Sabres de l’idéal guerrier japonais

Le 27 mai 2021, par Anne Doridou-Heim

Réunie dans les années 1930-1940, la collection de sabres japonais d’un particulier tranchait des résultats victorieux.

Japon, époque Momoyama (1573-1603). Koto wakizashi, lame non signée, fourreau en laque acajou à décor en hiramaki-e de laque d’argent, l. 43 cm.
Adjugé : 64 000 

Le cri de guerre des samouraïs se faisait entendre à Drouot et recevait 335 920 € en récompense de son ardeur. En effet, la collection de fines lames japonaises réunie par un amateur il y a près de cent ans, et conservée par sa famille depuis (voir l'article Collection de sabres japonais de la Gazette n° 19, page 32), voyait ses estimations décliner les multiples de trois, quatre, voire cinq ! La récompense d’un beau travail honorant des sabres à un seul tranchant, dont les plus anciens – le koto wakizashi (voir photo) d’époque Momoyama (1573-1603) et celui de la période Muromachi (1333-1573) vivaient les plus beaux combats. Le premier repartait avec le résultat de 64 000 € et le second avec celui de 57 600 €. L’ingéniosité et la dextérité des artisans étaient ici réunies, dans le travail de l’acier comme dans celui de la laque, jouant de toutes leurs spécificités — et elles sont nombreuses dans l’archipel. Dans la civilisation orientale, on dit des armes qu’elles sont les bijoux des hommes ; au Japon, le katana est le symbole de la caste des samouraïs. Il représente l’âme et l’honneur du guerrier, et sa maîtrise nécessite un long et patient entraînement, un engagement total du corps et de l’esprit. Si le katana est un sabre long à deux mains, brandi sur le champ de bataille, le wakizashi est court : c’est celui qui est utilisé lors du seppuku.

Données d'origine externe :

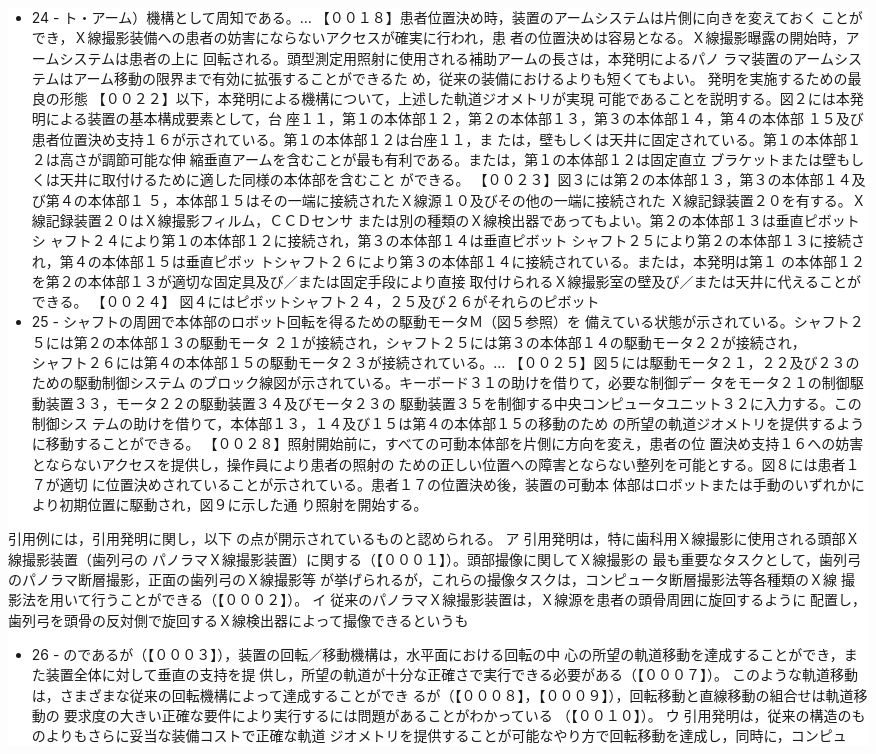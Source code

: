 - 24 - 
ト・アーム）機構として周知である。… 
 【００１８】患者位置決め時，装置のアームシステムは片側に向きを変えておく
ことができ，Ｘ線撮影装備への患者の妨害にならないアクセスが確実に行われ，患
者の位置決めは容易となる。Ｘ線撮影曝露の開始時，アームシステムは患者の上に
回転される。頭型測定用照射に使用される補助アームの長さは，本発明によるパノ
ラマ装置のアームシステムはアーム移動の限界まで有効に拡張することができるた
め，従来の装備におけるよりも短くてもよい。 
  発明を実施するための最良の形態 
 【００２２】以下，本発明による機構について，上述した軌道ジオメトリが実現
可能であることを説明する。図２には本発明による装置の基本構成要素として，台
座１１，第１の本体部１２，第２の本体部１３，第３の本体部１４，第４の本体部
１５及び患者位置決め支持１６が示されている。第１の本体部１２は台座１１，ま
たは，壁もしくは天井に固定されている。第１の本体部１２は高さが調節可能な伸
縮垂直アームを含むことが最も有利である。または，第１の本体部１２は固定直立
ブラケットまたは壁もしくは天井に取付けるために適した同様の本体部を含むこと
ができる。 
 【００２３】図３には第２の本体部１３，第３の本体部１４及び第４の本体部１
５，本体部１５はその一端に接続されたＸ線源１０及びその他の一端に接続された
Ｘ線記録装置２０を有する。Ｘ線記録装置２０はＸ線撮影フィルム，ＣＣＤセンサ
または別の種類のＸ線検出器であってもよい。第２の本体部１３は垂直ピボットシ
ャフト２４により第１の本体部１２に接続され，第３の本体部１４は垂直ピボット
シャフト２５により第２の本体部１３に接続され，第４の本体部１５は垂直ピボッ
トシャフト２６により第３の本体部１４に接続されている。または，本発明は第１
の本体部１２を第２の本体部１３が適切な固定具及び／または固定手段により直接
取付けられるＸ線撮影室の壁及び／または天井に代えることができる。 
 【００２４】 図４にはピボットシャフト２４，２５及び２６がそれらのピボット
- 25 - 
シャフトの周囲で本体部のロボット回転を得るための駆動モータＭ（図５参照）を
備えている状態が示されている。シャフト２５には第２の本体部１３の駆動モータ
２１が接続され，シャフト２５には第３の本体部１４の駆動モータ２２が接続され，  
シャフト２６には第４の本体部１５の駆動モータ２３が接続されている。… 
 【００２５】図５には駆動モータ２１，２２及び２３のための駆動制御システム
のブロック線図が示されている。キーボード３１の助けを借りて，必要な制御デー
タをモータ２１の制御駆動装置３３，モータ２２の駆動装置３４及びモータ２３の
駆動装置３５を制御する中央コンピュータユニット３２に入力する。この制御シス
テムの助けを借りて，本体部１３，１４及び１５は第４の本体部１５の移動のため
の所望の軌道ジオメトリを提供するように移動することができる。 
 【００２８】照射開始前に，すべての可動本体部を片側に方向を変え，患者の位
置決め支持１６への妨害とならないアクセスを提供し，操作員により患者の照射の
ための正しい位置への障害とならない整列を可能とする。図８には患者１７が適切
に位置決めされていることが示されている。患者１７の位置決め後，装置の可動本
体部はロボットまたは手動のいずれかにより初期位置に駆動され，図９に示した通
り照射を開始する。 
  
引用例には，引用発明に関し，以下
の点が開示されているものと認められる。 
 ア 引用発明は，特に歯科用Ｘ線撮影に使用される頭部Ｘ線撮影装置（歯列弓の
パノラマＸ線撮影装置）に関する（【０００１】）。頭部撮像に関してＸ線撮影の
最も重要なタスクとして，歯列弓のパノラマ断層撮影，正面の歯列弓のＸ線撮影等
が挙げられるが，これらの撮像タスクは，コンピュータ断層撮影法等各種類のＸ線
撮影法を用いて行うことができる（【０００２】）。 
 イ 従来のパノラマＸ線撮影装置は，Ｘ線源を患者の頭骨周囲に旋回するように
配置し，歯列弓を頭骨の反対側で旋回するＸ線検出器によって撮像できるというも
- 26 - 
のであるが（【０００３】），装置の回転／移動機構は，水平面における回転の中
心の所望の軌道移動を達成することができ，また装置全体に対して垂直の支持を提
供し，所望の軌道が十分な正確さで実行できる必要がある（【０００７】）。 
 このような軌道移動は，さまざまな従来の回転機構によって達成することができ
るが（【０００８】，【０００９】），回転移動と直線移動の組合せは軌道移動の
要求度の大きい正確な要件により実行するには問題があることがわかっている
（【００１０】）。 
 ウ 引用発明は，従来の構造のものよりもさらに妥当な装備コストで正確な軌道
ジオメトリを提供することが可能なやり方で回転移動を達成し，同時に，コンピュ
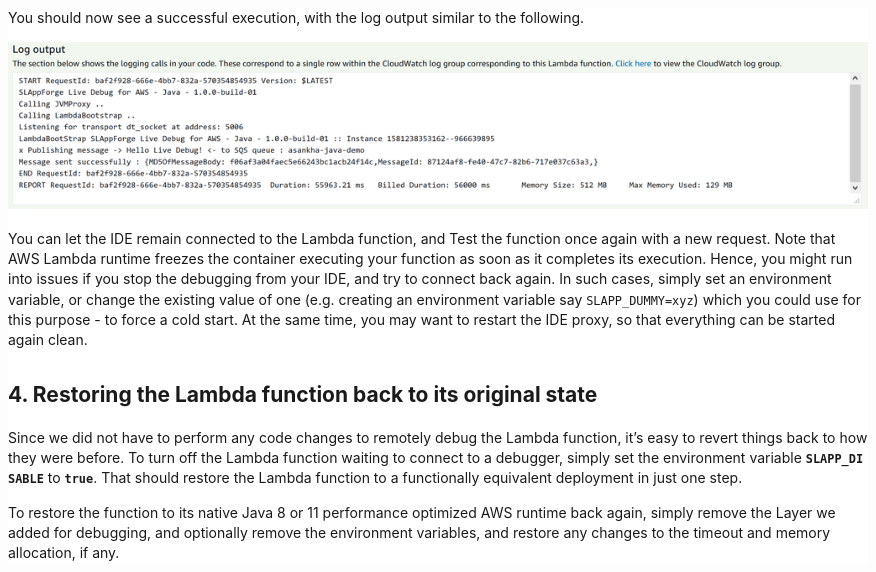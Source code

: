 You should now see a successful execution, with the log output similar to the following.

![Successful Log message](images/successful-log-message.PNG "Successful Log message")

You can let the IDE remain connected to the Lambda function, and Test the function once again with a new request.
Note that AWS Lambda runtime freezes the container executing your function as soon as it completes its execution.
Hence, you might run into issues if you stop the debugging from your IDE, and try to connect back again.
In such cases, simply set an environment variable, or change the existing value of one
(e.g. creating an environment variable say `SLAPP_DUMMY=xyz`) which you could use for this purpose - to force a cold start.
At the same time, you may want to restart the IDE proxy, so that everything can be started again clean.

## 4. Restoring the Lambda function back to its original state

Since we did not have to perform any code changes to remotely debug the Lambda function,
it’s easy to revert things back to how they were before.
To turn off the Lambda function waiting to connect to a debugger, simply set the environment variable **`SLAPP_DISABLE`** to **`true`**.
That should restore the Lambda function to a functionally equivalent deployment in just one step.

To restore the function to its native Java 8 or 11 performance optimized AWS runtime back again, simply remove the Layer we added for debugging, and optionally remove the environment variables, and restore any changes to the timeout and memory allocation, if any.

On comprend qu’un raffinement extrême soit porté à leur fabrication, leur usage étant réellement codifié depuis le XIIe siècle. Arme de taille et d’estoc dont on utilise le tranchant et la pointe, le sabre se porte glissé dans le obi (la ceinture), tranchant vers le haut. Parmi les autres modèles présentés, neuf résultats à cinq chiffres étaient encore portés : notamment 35 840 € pour un shinto-o-tanto d’époque Edo (1603-1868), au fourreau en laque brun et noir à décor de pivoines signé Murakiyo, ou 28 800 € pour le koto katana signé Jumyo, d’époque Muromachi, reproduit dans l’article de la Gazette n° 19.